= Your instructions =
Copy, from the entries below, each line in which the string "await" appears.

= Collected data =
"""

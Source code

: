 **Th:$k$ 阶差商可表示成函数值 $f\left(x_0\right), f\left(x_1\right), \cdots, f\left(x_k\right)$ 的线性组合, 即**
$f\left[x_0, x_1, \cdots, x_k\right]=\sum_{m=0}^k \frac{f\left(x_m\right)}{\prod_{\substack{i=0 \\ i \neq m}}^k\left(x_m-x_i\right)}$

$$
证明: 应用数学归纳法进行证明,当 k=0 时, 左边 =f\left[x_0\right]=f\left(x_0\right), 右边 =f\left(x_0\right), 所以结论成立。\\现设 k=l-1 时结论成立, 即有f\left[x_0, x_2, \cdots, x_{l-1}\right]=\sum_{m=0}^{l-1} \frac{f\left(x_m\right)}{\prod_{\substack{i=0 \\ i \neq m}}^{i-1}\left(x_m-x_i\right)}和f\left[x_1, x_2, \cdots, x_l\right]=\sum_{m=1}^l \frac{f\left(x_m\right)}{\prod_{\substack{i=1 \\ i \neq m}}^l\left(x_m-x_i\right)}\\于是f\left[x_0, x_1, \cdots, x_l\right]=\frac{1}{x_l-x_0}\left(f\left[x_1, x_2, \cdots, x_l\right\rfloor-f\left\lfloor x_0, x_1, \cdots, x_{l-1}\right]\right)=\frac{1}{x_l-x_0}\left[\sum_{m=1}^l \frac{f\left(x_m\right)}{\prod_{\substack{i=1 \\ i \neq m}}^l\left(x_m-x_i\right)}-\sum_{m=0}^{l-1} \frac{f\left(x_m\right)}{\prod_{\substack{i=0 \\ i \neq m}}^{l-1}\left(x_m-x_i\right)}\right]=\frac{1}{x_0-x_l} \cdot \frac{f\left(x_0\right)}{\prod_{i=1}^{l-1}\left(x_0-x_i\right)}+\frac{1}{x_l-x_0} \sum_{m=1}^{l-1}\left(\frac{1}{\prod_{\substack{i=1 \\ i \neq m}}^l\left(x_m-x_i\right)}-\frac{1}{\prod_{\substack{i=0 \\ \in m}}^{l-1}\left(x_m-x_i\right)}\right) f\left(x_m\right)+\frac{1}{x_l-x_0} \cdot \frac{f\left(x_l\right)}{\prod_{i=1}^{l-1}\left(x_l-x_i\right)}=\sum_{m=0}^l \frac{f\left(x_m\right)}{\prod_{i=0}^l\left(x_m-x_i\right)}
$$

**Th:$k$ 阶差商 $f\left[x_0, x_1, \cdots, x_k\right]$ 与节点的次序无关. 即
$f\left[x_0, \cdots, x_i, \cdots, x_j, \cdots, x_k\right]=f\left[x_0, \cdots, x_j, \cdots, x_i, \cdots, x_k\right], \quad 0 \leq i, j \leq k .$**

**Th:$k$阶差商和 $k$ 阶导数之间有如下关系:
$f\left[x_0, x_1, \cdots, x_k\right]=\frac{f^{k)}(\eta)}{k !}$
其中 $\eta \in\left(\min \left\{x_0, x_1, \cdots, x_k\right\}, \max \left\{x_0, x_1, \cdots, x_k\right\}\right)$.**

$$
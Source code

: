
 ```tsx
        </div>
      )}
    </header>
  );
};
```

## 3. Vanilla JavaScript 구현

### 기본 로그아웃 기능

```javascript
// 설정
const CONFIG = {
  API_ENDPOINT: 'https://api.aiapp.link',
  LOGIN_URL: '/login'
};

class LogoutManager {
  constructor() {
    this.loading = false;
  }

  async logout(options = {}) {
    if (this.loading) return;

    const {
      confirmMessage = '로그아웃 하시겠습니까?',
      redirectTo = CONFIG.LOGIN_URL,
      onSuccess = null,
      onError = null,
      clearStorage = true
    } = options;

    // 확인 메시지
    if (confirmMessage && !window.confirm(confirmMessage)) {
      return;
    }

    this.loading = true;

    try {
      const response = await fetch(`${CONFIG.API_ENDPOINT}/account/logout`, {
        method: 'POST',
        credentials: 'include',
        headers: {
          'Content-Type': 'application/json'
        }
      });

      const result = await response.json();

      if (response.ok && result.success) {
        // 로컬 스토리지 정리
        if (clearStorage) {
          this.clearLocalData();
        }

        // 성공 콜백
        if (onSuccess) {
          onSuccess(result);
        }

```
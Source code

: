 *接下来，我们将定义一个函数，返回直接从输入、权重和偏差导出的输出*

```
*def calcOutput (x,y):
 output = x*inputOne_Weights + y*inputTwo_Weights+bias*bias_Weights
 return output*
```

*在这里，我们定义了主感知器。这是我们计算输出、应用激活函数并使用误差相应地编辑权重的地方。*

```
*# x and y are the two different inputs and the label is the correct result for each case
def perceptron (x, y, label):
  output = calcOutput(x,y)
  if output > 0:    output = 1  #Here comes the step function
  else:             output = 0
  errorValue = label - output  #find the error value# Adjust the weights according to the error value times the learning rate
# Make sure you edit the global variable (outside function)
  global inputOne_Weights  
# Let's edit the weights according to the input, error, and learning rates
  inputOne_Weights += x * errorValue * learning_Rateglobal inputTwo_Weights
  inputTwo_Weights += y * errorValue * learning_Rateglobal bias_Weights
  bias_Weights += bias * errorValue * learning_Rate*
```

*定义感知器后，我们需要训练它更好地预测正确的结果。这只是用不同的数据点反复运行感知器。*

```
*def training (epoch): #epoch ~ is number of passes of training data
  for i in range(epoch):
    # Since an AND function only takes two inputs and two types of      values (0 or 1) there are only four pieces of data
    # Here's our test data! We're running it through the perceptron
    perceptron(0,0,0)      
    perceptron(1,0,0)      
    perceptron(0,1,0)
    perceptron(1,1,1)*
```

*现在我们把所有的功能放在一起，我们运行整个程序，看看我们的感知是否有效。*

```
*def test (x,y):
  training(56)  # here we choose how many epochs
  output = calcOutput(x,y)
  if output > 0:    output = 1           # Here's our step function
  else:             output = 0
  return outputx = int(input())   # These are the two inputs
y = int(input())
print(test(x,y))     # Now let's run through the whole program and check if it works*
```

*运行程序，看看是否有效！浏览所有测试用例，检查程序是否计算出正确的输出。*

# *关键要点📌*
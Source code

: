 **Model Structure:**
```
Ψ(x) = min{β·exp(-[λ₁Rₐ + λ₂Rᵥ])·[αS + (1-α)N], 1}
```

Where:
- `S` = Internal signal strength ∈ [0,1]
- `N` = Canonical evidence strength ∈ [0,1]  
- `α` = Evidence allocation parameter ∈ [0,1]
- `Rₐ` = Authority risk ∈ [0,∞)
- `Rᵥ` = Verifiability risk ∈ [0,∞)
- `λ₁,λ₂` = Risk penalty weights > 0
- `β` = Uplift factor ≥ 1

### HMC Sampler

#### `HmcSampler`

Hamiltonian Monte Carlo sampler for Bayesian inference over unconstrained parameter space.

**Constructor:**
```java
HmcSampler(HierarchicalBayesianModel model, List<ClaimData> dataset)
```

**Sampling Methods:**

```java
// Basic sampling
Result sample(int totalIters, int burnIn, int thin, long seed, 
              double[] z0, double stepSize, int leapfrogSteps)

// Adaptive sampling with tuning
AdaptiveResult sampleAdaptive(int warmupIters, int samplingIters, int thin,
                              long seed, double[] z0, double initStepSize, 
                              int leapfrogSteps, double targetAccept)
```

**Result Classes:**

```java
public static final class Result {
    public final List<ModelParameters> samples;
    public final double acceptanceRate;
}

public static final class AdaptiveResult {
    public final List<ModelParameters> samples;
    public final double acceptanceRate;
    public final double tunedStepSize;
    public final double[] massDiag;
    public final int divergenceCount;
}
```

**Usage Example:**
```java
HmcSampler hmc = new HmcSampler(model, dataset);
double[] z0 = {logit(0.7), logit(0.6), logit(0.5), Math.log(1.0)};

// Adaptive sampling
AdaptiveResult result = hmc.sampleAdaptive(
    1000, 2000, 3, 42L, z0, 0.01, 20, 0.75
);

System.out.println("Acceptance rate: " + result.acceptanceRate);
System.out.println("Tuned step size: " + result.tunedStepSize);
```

"""

= Written reply =
      const response = await fetch(`${CONFIG.API_ENDPOINT}/account/logout`, {
      const result = await response.json();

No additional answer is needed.